Input for this task:
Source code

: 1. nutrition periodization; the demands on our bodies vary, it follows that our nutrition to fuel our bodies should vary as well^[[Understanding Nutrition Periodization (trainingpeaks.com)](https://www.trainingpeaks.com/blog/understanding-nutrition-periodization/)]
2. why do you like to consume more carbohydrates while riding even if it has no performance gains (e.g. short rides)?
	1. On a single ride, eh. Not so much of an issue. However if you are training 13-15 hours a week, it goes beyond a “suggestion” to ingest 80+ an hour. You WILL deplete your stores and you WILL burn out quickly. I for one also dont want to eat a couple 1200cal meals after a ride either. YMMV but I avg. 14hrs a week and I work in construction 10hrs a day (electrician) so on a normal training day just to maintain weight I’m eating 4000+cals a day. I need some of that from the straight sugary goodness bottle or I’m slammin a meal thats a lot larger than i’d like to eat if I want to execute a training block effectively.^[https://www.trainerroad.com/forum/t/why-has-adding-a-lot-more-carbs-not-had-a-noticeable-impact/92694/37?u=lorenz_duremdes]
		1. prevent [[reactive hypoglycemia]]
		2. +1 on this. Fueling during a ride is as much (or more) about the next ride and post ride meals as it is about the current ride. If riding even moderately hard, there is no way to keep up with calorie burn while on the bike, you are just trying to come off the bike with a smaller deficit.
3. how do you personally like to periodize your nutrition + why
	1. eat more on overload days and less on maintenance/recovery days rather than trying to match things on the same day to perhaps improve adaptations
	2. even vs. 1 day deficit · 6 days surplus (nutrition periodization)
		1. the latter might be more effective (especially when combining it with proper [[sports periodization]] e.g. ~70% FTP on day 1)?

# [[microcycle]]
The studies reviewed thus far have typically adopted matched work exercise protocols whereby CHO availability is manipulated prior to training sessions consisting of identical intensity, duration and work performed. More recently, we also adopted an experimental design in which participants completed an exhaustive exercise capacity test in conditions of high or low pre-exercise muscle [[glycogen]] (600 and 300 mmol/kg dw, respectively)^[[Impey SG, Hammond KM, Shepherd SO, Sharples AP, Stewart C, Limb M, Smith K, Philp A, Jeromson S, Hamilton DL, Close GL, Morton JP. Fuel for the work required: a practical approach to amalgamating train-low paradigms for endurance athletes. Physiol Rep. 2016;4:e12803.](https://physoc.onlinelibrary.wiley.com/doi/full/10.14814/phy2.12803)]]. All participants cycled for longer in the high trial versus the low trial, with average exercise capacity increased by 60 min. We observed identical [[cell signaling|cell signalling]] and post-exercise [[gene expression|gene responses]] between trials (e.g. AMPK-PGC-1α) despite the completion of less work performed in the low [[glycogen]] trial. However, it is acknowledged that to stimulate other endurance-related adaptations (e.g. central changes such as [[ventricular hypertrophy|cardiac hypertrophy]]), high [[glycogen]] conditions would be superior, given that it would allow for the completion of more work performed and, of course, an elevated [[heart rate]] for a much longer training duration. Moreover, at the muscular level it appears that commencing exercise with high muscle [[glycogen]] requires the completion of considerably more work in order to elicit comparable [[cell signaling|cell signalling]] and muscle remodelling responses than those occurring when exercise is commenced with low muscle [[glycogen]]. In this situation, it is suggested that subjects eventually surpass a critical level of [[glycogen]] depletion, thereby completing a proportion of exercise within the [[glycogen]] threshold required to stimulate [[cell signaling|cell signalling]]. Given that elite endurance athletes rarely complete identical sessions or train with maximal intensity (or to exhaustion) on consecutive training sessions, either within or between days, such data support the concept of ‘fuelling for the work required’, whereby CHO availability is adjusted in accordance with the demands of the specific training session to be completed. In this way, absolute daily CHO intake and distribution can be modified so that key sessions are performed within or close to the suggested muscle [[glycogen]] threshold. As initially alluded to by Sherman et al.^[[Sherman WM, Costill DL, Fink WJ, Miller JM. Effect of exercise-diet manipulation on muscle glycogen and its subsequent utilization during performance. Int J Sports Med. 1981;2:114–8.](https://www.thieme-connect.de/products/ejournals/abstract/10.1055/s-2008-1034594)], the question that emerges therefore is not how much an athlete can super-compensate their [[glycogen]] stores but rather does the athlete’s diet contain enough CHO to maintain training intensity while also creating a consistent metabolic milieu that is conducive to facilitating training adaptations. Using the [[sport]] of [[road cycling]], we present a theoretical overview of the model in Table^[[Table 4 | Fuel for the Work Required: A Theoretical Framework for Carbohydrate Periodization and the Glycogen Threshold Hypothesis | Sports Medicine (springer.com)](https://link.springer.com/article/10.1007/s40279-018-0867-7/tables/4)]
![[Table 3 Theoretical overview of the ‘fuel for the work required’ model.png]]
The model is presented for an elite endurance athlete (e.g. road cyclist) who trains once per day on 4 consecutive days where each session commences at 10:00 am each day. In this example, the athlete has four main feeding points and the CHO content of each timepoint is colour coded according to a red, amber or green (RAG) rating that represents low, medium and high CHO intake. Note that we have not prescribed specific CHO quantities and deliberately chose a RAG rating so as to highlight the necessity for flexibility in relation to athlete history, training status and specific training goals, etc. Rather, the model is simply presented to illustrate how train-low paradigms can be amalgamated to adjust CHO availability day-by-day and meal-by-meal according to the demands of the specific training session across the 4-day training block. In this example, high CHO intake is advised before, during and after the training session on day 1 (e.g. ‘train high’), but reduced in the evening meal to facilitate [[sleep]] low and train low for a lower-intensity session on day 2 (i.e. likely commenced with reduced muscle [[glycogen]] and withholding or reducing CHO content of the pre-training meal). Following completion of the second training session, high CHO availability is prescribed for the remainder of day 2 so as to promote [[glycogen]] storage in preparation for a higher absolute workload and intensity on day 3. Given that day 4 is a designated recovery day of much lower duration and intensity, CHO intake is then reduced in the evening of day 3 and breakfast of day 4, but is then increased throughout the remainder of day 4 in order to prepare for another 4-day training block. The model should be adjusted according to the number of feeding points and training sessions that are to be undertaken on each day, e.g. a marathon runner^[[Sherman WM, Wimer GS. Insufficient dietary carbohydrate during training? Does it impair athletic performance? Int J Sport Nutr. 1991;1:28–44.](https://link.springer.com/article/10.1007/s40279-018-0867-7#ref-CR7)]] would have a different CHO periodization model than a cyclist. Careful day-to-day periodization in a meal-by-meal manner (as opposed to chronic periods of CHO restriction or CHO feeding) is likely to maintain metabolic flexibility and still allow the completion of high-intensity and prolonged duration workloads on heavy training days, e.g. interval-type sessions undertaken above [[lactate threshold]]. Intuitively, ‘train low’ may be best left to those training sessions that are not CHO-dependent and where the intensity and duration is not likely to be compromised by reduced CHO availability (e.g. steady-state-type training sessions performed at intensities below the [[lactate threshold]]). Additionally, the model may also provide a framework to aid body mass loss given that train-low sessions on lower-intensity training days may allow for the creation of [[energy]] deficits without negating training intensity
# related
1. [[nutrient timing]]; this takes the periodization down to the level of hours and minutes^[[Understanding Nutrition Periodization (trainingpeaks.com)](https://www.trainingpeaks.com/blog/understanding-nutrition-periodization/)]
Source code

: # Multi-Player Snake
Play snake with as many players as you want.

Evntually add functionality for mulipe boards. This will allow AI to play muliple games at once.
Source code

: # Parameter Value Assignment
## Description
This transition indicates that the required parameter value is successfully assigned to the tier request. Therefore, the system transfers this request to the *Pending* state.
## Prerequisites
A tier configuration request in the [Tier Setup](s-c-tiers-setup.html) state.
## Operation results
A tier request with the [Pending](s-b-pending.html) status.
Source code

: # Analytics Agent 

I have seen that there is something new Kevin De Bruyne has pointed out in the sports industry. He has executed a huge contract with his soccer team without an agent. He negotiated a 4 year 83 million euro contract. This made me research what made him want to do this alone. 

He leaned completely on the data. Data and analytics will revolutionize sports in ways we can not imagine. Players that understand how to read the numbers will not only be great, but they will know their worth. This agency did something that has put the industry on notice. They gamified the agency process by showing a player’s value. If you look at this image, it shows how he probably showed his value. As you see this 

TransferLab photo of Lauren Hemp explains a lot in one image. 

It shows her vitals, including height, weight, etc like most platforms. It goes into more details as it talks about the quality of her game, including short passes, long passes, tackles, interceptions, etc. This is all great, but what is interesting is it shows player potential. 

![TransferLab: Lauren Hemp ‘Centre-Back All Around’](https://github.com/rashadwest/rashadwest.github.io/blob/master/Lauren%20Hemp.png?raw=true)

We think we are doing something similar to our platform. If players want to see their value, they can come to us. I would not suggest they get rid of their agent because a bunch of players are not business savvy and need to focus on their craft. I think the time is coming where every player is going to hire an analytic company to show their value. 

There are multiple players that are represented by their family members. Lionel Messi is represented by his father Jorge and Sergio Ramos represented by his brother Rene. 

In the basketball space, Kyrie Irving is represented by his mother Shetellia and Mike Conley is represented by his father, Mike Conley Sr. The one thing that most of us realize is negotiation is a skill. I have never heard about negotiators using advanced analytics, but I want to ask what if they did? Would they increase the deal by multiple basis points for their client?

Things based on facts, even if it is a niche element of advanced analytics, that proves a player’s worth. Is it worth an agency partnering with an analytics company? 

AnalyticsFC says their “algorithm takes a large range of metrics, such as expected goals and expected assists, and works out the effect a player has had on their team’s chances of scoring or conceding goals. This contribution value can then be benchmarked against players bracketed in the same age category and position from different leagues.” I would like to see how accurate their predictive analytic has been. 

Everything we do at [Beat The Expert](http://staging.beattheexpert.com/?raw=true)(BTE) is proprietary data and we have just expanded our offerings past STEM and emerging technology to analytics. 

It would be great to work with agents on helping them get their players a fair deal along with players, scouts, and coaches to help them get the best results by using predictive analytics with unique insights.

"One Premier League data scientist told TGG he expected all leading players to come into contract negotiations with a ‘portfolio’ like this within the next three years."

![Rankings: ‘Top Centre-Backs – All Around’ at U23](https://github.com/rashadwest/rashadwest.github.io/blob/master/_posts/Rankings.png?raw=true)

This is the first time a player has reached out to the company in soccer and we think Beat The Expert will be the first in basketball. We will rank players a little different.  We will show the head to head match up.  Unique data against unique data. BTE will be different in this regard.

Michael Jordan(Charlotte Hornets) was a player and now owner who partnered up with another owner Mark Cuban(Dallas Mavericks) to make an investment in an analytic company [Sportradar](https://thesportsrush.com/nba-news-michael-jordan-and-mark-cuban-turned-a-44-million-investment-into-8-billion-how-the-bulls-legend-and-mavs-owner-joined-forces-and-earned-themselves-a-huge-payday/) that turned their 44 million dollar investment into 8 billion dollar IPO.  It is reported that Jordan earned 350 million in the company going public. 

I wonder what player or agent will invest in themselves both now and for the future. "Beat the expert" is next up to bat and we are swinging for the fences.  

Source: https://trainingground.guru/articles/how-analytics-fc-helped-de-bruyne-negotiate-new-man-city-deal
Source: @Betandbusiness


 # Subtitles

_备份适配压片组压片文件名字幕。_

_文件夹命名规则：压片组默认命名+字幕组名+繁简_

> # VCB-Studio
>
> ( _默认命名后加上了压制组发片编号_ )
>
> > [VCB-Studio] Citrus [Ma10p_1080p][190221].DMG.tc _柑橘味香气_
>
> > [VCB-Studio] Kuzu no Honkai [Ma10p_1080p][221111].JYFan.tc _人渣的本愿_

Task details: Each line between the start of the listing above and the line containing "1. nutrition periodization;", with both ends counted, is to be set down unchanged.

Answer box:
Source code

: 1. nutrition periodization; the demands on our bodies vary, it follows that our nutrition to fuel our bodies should vary as well^[[Understanding Nutrition Periodization (trainingpeaks.com)](https://www.trainingpeaks.com/blog/understanding-nutrition-periodization/)]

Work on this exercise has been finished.